A Big Green Ray of Hope

It wasn’t that long ago that the green economy was seen as an outlier.  Traditionalists were banking on the rebuild of established sectors like automotive and finance.  The green economy was readily dismissed as tiny and although it might one day be important, that day was far off in the future.  Well, the future is here my friends.  Since 2009, I’ve been tracking the growth of the global green economy through the Green Transition Scoreboard®.  Every six months, I hunt for the best research to quantify private investments in the following sectors - Renewable Energy, Efficiency, Green Construction, Green Research & Development, and Cleantech.  Back in 2009, research was scarce and I had to scrounge for numbers.  Now, I’m finding robust numbers from some of the most respectable market research firms.  My initial finding of $1.4 trillion has blossomed into a massive $5.2 trillion.  Read the latest press release here.

Now before you get too excited, it’s important to understand that this is an aggregate figure (meaning that $5.2 trillion is the total amount invested since 2007).  The annual amount for 2012 was closer to $1 trillion.  How much is a trillion dollars?  Here’s a little video that quantifies it:

Now except for R&D and Cleantech (the smallest categories) these investments are in the form of capital expenditures (usually called capex).  Capex are investments in a large asset (like a factory or a solar farm) that will start generating revenue once it’s built.  What’s cool is that we can compare capex in the green economy (about $850 billion) to other capex benchmarks, and get a pretty good sense of how it’s stacking up.  

We’ll start with a little national context.  Total 2012 capex in Canada was $391 billion.  So the world invested more than twice as much in the green economy than all of Canada’s sectors did combined.  Not bad!  How about the USA?  Their 2011 capex was a total of $1.15 trillion.  The green economy has a little bit of work to do before it outgrows capital expenditures in the entire United States of America, but I’m pretty sure we’ll get there!

Although the green economy is made up of several sectors, we can still hold it up to more traditional sectors to compare how much is being invested.  The global mining sector accounted for $140 billion in capex during 2012, although that is expected to cool somewhat dramatically in 2013.  
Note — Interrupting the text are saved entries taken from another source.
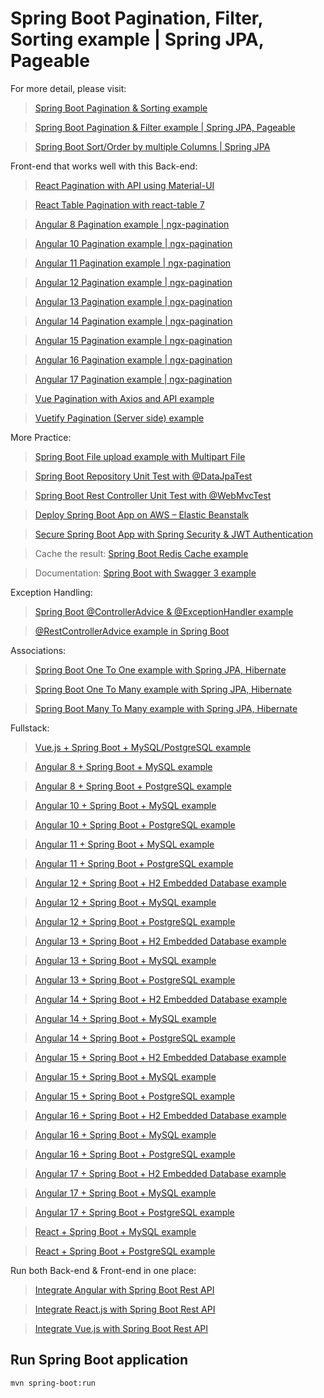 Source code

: # Spring Boot Pagination, Filter, Sorting example | Spring JPA, Pageable

For more detail, please visit:
> [Spring Boot Pagination & Sorting example](https://www.bezkoder.com/spring-boot-pagination-sorting-example/)

> [Spring Boot Pagination & Filter example | Spring JPA, Pageable](https://www.bezkoder.com/spring-boot-pagination-filter-jpa-pageable/)

> [Spring Boot Sort/Order by multiple Columns | Spring JPA](https://www.bezkoder.com/spring-data-sort-multiple-columns/)

Front-end that works well with this Back-end:
> [React Pagination with API using Material-UI](https://www.bezkoder.com/react-pagination-material-ui/)

> [React Table Pagination with react-table 7](https://www.bezkoder.com/react-table-pagination-server-side/)

> [Angular 8 Pagination example | ngx-pagination](https://www.bezkoder.com/ngx-pagination-angular-8/)

> [Angular 10 Pagination example | ngx-pagination](https://www.bezkoder.com/angular-10-pagination-ngx/)

> [Angular 11 Pagination example | ngx-pagination](https://www.bezkoder.com/angular-11-pagination-ngx/)

> [Angular 12 Pagination example | ngx-pagination](https://www.bezkoder.com/angular-12-pagination-ngx/)

> [Angular 13 Pagination example | ngx-pagination](https://www.bezkoder.com/angular-13-pagination-ngx/)

> [Angular 14 Pagination example | ngx-pagination](https://www.bezkoder.com/angular-14-pagination-ngx/)

> [Angular 15 Pagination example | ngx-pagination](https://www.bezkoder.com/angular-15-pagination-ngx/)

> [Angular 16 Pagination example | ngx-pagination](https://www.bezkoder.com/angular-16-pagination-ngx/)

> [Angular 17 Pagination example | ngx-pagination](https://www.bezkoder.com/angular-17-pagination-ngx/)

> [Vue Pagination with Axios and API example](https://www.bezkoder.com/vue-pagination-axios/)

> [Vuetify Pagination (Server side) example](https://www.bezkoder.com/vuetify-pagination-server-side/)

More Practice:
> [Spring Boot File upload example with Multipart File](https://www.bezkoder.com/spring-boot-file-upload/)

> [Spring Boot Repository Unit Test with @DataJpaTest](https://www.bezkoder.com/spring-boot-unit-test-jpa-repo-datajpatest/)

> [Spring Boot Rest Controller Unit Test with @WebMvcTest](https://www.bezkoder.com/spring-boot-webmvctest/)

> [Deploy Spring Boot App on AWS – Elastic Beanstalk](https://www.bezkoder.com/deploy-spring-boot-aws-eb/)

> [Secure Spring Boot App with Spring Security & JWT Authentication](https://www.bezkoder.com/spring-boot-jwt-authentication/)

> Cache the result: [Spring Boot Redis Cache example](https://www.bezkoder.com/spring-boot-redis-cache-example/)

> Documentation: [Spring Boot with Swagger 3 example](https://www.bezkoder.com/spring-boot-swagger-3/)

Exception Handling:
> [Spring Boot @ControllerAdvice & @ExceptionHandler example](https://www.bezkoder.com/spring-boot-controlleradvice-exceptionhandler/)

> [@RestControllerAdvice example in Spring Boot](https://www.bezkoder.com/spring-boot-restcontrolleradvice/)

Associations:
> [Spring Boot One To One example with Spring JPA, Hibernate](https://www.bezkoder.com/jpa-one-to-one/)

> [Spring Boot One To Many example with Spring JPA, Hibernate](https://www.bezkoder.com/jpa-one-to-many/)

> [Spring Boot Many To Many example with Spring JPA, Hibernate](https://www.bezkoder.com/jpa-many-to-many/)

Fullstack:
> [Vue.js + Spring Boot + MySQL/PostgreSQL example](https://www.bezkoder.com/spring-boot-vue-js-crud-example/)

> [Angular 8 + Spring Boot + MySQL example](https://www.bezkoder.com/angular-spring-boot-crud/)

> [Angular 8 + Spring Boot + PostgreSQL example](https://www.bezkoder.com/angular-spring-boot-postgresql/)

> [Angular 10 + Spring Boot + MySQL example](https://www.bezkoder.com/angular-10-spring-boot-crud/)

> [Angular 10 + Spring Boot + PostgreSQL example](https://www.bezkoder.com/angular-10-spring-boot-postgresql/)

> [Angular 11 + Spring Boot + MySQL example](https://www.bezkoder.com/angular-11-spring-boot-crud/)

> [Angular 11 + Spring Boot + PostgreSQL example](https://www.bezkoder.com/angular-11-spring-boot-postgresql/)

> [Angular 12 + Spring Boot + H2 Embedded Database example](https://www.bezkoder.com/angular-12-spring-boot-crud/)

> [Angular 12 + Spring Boot + MySQL example](https://www.bezkoder.com/angular-12-spring-boot-mysql/)

> [Angular 12 + Spring Boot + PostgreSQL example](https://www.bezkoder.com/angular-12-spring-boot-postgresql/)

> [Angular 13 + Spring Boot + H2 Embedded Database example](https://www.bezkoder.com/spring-boot-angular-13-crud/)

> [Angular 13 + Spring Boot + MySQL example](https://www.bezkoder.com/spring-boot-angular-13-mysql/)

> [Angular 13 + Spring Boot + PostgreSQL example](https://www.bezkoder.com/spring-boot-angular-13-postgresql/)

> [Angular 14 + Spring Boot + H2 Embedded Database example](https://www.bezkoder.com/spring-boot-angular-14-crud/)

> [Angular 14 + Spring Boot + MySQL example](https://www.bezkoder.com/spring-boot-angular-14-mysql/)

> [Angular 14 + Spring Boot + PostgreSQL example](https://www.bezkoder.com/spring-boot-angular-14-postgresql/)

> [Angular 15 + Spring Boot + H2 Embedded Database example](https://www.bezkoder.com/spring-boot-angular-15-crud/)

> [Angular 15 + Spring Boot + MySQL example](https://www.bezkoder.com/spring-boot-angular-15-mysql/)

> [Angular 15 + Spring Boot + PostgreSQL example](https://www.bezkoder.com/spring-boot-angular-15-postgresql/)

> [Angular 16 + Spring Boot + H2 Embedded Database example](https://www.bezkoder.com/spring-boot-angular-16-crud/)

> [Angular 16 + Spring Boot + MySQL example](https://www.bezkoder.com/spring-boot-angular-16-mysql/)

> [Angular 16 + Spring Boot + PostgreSQL example](https://www.bezkoder.com/spring-boot-angular-16-postgresql/)

> [Angular 17 + Spring Boot + H2 Embedded Database example](https://www.bezkoder.com/spring-boot-angular-17-crud/)

> [Angular 17 + Spring Boot + MySQL example](https://www.bezkoder.com/spring-boot-angular-17-mysql/)

> [Angular 17 + Spring Boot + PostgreSQL example](https://www.bezkoder.com/spring-boot-angular-17-postgresql/)

> [React + Spring Boot + MySQL example](https://www.bezkoder.com/react-spring-boot-crud/)

> [React + Spring Boot + PostgreSQL example](https://www.bezkoder.com/spring-boot-react-postgresql/)

Run both Back-end & Front-end in one place:

> [Integrate Angular with Spring Boot Rest API](https://www.bezkoder.com/integrate-angular-spring-boot/)

> [Integrate React.js with Spring Boot Rest API](https://www.bezkoder.com/integrate-reactjs-spring-boot/)

> [Integrate Vue.js with Spring Boot Rest API](https://www.bezkoder.com/integrate-vue-spring-boot/)

## Run Spring Boot application
```
mvn spring-boot:run
```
Finally, capex in the Oil & Gas sector was about a trillion dollars in 2012.  Now this is a little scary because it means that investors are still investing heavily in exploration and production of fossil fuels.  Most of this activity is happening in deep ocean waters or is labeled ‘unconventional’, meaning that its investments in shale gas (accessible by fracking), and oil sands development.  I don't think this is very smart, considering the unburnable carbon theory that everyone is talking about.  If we’re serious about tackling climate change, then we’ll have to leave about two-thirds of existing fossil fuel reserves in the ground.  So why bother spending a trillion dollars a year finding new ones?

All of this is to say green sectors are now a huge part of our economy.  Economists and politicians who continue to ignore them are out of their mind.  These sectors represent an opportunity to grow our economy, create meaningful employment, and reduce pollution.  At the same time, this research shows that we are well on the path to meet the International Energy Agency’s goals to ensure that global temperatures won’t exceed a 2 degrees Celsius increase.  These figures reinforce our initial estimate that we’ll need a total of $10 trillion of private investments before 2020.  We’re halfway there with 5 years to go!